[Opening Recorded data section]
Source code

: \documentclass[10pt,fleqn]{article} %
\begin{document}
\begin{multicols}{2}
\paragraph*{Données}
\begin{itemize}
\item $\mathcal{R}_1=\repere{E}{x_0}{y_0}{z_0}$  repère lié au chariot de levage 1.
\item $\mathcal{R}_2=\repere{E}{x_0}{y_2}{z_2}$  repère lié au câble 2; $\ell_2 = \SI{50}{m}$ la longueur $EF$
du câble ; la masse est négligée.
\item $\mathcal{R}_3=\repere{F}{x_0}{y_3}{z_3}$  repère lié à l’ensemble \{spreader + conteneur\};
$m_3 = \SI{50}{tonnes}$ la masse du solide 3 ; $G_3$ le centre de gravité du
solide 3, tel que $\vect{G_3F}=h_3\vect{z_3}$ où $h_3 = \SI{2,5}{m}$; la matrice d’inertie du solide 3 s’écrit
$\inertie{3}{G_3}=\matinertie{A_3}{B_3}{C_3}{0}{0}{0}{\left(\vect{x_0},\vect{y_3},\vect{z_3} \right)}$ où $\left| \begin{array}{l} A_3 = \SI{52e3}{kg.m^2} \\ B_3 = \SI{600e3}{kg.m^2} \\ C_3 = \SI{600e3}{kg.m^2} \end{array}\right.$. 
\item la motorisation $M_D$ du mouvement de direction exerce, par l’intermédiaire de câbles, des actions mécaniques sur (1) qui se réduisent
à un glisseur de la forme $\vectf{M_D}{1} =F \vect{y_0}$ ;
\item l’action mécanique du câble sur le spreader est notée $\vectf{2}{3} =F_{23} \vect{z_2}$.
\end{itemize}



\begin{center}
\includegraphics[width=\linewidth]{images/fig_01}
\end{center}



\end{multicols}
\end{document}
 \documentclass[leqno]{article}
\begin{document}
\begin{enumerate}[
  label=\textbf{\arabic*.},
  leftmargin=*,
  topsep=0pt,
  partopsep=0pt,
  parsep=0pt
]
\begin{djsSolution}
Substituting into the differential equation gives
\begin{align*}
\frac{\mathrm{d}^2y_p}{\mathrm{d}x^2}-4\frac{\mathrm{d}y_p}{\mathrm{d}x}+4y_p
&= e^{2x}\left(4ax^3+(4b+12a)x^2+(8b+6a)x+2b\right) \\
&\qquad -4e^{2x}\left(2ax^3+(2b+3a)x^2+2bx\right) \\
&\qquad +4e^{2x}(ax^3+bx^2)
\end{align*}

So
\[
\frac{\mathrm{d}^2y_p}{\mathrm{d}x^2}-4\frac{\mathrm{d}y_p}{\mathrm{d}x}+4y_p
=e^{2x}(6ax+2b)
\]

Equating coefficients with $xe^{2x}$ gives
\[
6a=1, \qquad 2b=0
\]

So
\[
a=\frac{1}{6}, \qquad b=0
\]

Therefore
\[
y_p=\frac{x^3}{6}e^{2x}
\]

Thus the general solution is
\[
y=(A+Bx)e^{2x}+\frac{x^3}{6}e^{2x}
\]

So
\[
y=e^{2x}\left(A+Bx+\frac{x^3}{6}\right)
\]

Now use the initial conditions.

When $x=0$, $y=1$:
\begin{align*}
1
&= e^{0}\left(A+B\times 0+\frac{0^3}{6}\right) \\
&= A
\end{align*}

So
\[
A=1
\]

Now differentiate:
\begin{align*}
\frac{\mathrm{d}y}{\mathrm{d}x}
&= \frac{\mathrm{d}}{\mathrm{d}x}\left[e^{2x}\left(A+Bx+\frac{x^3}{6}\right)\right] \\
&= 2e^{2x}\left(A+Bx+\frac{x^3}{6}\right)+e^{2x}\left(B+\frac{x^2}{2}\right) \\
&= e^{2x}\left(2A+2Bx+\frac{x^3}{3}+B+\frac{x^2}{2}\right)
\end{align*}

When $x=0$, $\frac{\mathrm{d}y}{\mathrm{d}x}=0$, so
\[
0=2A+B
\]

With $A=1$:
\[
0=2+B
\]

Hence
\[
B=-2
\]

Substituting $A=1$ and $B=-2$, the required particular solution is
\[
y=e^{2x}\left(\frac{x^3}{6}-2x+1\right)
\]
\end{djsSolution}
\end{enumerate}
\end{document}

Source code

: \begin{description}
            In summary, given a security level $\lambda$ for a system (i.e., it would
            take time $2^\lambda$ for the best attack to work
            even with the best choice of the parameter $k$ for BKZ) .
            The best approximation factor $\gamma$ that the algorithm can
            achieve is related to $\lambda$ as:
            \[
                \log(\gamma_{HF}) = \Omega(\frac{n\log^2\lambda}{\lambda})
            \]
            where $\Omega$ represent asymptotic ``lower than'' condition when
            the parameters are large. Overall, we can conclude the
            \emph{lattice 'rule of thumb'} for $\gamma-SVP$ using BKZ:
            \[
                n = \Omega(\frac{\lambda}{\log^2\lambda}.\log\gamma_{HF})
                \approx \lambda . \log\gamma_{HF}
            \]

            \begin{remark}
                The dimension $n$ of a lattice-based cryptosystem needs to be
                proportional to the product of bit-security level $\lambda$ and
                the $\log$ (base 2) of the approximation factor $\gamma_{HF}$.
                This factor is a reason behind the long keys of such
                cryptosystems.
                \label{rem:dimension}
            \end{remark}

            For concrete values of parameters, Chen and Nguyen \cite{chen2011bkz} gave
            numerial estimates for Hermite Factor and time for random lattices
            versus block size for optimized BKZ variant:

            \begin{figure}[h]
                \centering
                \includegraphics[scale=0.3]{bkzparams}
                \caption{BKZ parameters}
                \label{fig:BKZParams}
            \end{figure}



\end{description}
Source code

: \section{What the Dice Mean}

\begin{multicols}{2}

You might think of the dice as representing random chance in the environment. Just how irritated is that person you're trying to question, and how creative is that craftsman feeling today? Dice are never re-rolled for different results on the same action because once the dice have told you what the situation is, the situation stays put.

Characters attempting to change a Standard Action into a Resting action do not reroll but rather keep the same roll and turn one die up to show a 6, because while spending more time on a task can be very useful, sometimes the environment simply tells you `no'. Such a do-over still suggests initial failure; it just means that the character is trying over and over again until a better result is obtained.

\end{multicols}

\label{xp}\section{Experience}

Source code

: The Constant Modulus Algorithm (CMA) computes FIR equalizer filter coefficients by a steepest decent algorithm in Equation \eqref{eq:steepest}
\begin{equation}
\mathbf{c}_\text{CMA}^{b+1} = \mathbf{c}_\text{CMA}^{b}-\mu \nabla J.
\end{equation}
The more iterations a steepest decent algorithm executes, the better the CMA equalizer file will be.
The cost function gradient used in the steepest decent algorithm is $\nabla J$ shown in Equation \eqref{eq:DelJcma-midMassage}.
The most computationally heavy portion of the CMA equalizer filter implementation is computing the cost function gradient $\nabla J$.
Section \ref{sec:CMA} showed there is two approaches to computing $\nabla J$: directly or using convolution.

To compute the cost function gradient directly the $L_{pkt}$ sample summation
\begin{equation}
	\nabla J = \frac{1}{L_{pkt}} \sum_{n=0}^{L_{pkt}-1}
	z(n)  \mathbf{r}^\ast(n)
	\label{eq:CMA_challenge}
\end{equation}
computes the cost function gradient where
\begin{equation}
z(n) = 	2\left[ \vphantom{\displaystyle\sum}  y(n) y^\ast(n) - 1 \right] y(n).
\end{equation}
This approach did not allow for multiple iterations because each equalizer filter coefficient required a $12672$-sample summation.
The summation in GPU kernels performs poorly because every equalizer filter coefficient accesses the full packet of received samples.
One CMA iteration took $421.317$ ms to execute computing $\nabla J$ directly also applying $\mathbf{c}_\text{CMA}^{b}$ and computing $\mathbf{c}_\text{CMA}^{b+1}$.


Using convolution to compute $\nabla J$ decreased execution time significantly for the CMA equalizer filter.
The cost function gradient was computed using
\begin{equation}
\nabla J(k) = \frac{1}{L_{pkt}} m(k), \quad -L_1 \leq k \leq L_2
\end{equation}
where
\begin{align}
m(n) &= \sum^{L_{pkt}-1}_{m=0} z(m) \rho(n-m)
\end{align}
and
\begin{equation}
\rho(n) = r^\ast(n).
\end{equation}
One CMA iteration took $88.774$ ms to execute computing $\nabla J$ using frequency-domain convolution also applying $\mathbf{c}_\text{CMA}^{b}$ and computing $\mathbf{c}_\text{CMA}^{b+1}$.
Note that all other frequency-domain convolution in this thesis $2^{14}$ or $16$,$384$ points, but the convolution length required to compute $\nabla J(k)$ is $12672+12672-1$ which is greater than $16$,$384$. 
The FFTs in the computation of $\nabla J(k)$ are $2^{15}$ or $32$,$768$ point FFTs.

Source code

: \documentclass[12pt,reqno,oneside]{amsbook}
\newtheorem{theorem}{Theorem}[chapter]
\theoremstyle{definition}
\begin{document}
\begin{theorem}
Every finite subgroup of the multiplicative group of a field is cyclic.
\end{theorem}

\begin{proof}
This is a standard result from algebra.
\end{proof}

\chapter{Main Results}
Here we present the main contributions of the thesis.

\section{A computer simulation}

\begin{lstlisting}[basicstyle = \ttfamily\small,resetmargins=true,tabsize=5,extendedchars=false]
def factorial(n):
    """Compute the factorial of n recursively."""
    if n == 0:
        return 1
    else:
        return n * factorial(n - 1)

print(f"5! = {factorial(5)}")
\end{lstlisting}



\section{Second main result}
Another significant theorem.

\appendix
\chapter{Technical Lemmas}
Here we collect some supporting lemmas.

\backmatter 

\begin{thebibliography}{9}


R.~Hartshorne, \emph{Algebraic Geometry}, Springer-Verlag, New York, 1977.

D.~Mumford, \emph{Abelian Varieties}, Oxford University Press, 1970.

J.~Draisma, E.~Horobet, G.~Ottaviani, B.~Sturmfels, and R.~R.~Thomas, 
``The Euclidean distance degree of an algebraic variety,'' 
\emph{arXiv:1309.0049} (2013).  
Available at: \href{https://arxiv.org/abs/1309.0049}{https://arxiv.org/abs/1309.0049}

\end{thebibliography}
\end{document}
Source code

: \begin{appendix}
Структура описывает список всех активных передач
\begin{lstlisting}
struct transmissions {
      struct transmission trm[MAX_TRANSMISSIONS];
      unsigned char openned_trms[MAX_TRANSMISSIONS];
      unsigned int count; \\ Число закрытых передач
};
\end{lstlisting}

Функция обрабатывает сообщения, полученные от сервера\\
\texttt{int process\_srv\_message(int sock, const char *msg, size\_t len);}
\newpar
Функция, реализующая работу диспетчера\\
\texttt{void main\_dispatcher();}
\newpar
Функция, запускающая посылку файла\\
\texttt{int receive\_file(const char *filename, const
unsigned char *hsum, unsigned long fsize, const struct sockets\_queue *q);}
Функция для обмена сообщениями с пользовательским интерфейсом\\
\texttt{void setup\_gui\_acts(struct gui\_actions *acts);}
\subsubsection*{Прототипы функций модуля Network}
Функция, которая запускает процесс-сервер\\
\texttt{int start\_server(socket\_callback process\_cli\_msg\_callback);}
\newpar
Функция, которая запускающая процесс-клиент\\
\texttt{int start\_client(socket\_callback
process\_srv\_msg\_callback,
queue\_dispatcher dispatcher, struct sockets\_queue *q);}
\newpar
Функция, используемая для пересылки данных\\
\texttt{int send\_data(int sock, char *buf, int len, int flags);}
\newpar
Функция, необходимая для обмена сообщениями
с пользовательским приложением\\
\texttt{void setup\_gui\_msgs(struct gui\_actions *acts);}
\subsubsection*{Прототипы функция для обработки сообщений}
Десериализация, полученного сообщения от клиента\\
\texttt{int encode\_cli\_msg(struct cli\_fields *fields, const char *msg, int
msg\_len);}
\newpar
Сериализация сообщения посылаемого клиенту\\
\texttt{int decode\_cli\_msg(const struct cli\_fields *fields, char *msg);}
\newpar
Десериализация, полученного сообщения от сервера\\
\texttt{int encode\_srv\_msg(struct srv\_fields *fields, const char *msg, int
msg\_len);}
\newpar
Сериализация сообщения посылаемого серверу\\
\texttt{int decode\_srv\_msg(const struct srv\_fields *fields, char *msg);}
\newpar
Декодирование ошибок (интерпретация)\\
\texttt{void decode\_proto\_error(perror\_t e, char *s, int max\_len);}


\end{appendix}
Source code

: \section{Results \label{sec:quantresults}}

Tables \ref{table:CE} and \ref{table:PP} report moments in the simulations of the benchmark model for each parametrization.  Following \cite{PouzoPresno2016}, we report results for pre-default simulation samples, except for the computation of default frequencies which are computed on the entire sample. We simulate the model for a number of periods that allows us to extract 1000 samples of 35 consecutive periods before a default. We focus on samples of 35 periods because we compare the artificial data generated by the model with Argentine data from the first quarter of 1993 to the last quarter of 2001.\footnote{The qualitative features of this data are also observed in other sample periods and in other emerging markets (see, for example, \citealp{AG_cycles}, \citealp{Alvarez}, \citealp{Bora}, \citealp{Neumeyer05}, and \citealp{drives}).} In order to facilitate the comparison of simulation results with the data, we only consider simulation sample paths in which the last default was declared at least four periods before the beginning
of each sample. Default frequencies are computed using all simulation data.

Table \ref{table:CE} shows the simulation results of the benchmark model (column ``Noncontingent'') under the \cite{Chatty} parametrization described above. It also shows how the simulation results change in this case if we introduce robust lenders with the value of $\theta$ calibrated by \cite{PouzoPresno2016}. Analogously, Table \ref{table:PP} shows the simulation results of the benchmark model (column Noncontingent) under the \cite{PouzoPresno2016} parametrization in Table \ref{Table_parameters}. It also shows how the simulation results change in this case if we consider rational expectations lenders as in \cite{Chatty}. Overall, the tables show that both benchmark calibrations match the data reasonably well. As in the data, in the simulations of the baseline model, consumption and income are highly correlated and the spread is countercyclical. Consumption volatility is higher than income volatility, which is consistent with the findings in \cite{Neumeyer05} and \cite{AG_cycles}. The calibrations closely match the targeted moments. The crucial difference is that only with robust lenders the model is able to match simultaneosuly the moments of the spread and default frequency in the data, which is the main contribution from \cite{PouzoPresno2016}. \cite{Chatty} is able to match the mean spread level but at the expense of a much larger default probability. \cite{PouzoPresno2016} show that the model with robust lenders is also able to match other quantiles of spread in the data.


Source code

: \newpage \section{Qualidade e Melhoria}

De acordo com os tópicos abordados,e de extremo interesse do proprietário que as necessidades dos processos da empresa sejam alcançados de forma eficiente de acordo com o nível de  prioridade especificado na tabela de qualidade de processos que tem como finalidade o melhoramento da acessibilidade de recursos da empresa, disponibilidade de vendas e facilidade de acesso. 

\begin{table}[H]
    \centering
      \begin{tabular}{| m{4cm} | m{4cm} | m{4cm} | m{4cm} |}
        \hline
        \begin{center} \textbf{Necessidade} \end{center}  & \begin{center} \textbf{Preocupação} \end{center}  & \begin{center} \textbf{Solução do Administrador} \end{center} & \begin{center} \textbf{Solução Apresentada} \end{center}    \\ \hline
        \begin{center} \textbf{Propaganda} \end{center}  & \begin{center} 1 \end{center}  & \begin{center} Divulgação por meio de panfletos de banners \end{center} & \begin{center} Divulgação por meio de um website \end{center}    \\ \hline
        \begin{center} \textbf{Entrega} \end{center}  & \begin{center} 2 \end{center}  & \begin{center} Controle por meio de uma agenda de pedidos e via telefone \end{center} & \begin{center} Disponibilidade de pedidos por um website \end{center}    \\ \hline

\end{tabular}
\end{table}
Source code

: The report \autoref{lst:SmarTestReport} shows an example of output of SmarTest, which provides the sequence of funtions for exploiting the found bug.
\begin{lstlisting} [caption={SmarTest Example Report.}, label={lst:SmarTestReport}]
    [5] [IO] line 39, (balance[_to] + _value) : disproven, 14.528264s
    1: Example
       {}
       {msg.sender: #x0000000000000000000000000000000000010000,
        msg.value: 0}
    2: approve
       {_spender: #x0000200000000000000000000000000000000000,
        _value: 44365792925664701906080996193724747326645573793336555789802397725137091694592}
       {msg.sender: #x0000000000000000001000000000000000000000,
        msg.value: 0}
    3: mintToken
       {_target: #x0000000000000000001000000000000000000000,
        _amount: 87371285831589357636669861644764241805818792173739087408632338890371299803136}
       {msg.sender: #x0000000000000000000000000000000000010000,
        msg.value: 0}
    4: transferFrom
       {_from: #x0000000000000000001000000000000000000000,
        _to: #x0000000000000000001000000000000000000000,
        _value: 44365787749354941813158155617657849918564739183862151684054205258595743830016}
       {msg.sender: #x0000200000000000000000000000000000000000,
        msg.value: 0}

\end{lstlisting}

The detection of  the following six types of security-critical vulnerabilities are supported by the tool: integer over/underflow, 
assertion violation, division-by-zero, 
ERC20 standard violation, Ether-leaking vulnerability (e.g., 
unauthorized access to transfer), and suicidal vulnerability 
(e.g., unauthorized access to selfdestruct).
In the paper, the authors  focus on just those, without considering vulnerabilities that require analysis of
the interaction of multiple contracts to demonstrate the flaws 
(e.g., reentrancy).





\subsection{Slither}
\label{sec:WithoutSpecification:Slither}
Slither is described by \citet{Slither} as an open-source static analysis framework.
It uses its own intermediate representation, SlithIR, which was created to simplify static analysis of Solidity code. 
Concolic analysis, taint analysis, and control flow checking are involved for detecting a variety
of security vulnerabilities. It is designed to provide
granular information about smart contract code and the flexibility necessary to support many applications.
[Closing Recorded data section]
Transcribe, exactly and without additions, the lines of the records above, beginning with the line that contains "1 \right] y(n)." and ending with the line that contains "return n * factorial(n - 1)", both included.

Answer space:
z(n) = 	2\left[ \vphantom{\displaystyle\sum}  y(n) y^\ast(n) - 1 \right] y(n).
\end{equation}
This approach did not allow for multiple iterations because each equalizer filter coefficient required a $12672$-sample summation.
The summation in GPU kernels performs poorly because every equalizer filter coefficient accesses the full packet of received samples.
One CMA iteration took $421.317$ ms to execute computing $\nabla J$ directly also applying $\mathbf{c}_\text{CMA}^{b}$ and computing $\mathbf{c}_\text{CMA}^{b+1}$.


Using convolution to compute $\nabla J$ decreased execution time significantly for the CMA equalizer filter.
The cost function gradient was computed using
\begin{equation}
\nabla J(k) = \frac{1}{L_{pkt}} m(k), \quad -L_1 \leq k \leq L_2
\end{equation}
where
\begin{align}
m(n) &= \sum^{L_{pkt}-1}_{m=0} z(m) \rho(n-m)
\end{align}
and
\begin{equation}
\rho(n) = r^\ast(n).
\end{equation}
One CMA iteration took $88.774$ ms to execute computing $\nabla J$ using frequency-domain convolution also applying $\mathbf{c}_\text{CMA}^{b}$ and computing $\mathbf{c}_\text{CMA}^{b+1}$.
Note that all other frequency-domain convolution in this thesis $2^{14}$ or $16$,$384$ points, but the convolution length required to compute $\nabla J(k)$ is $12672+12672-1$ which is greater than $16$,$384$. 
The FFTs in the computation of $\nabla J(k)$ are $2^{15}$ or $32$,$768$ point FFTs.

Source code

: \documentclass[12pt,reqno,oneside]{amsbook}
\newtheorem{theorem}{Theorem}[chapter]
\theoremstyle{definition}
\begin{document}
\begin{theorem}
Every finite subgroup of the multiplicative group of a field is cyclic.
\end{theorem}

\begin{proof}
This is a standard result from algebra.
\end{proof}

\chapter{Main Results}
Here we present the main contributions of the thesis.

\section{A computer simulation}

\begin{lstlisting}[basicstyle = \ttfamily\small,resetmargins=true,tabsize=5,extendedchars=false]
def factorial(n):
    """Compute the factorial of n recursively."""
    if n == 0:
        return 1
    else:
        return n * factorial(n - 1)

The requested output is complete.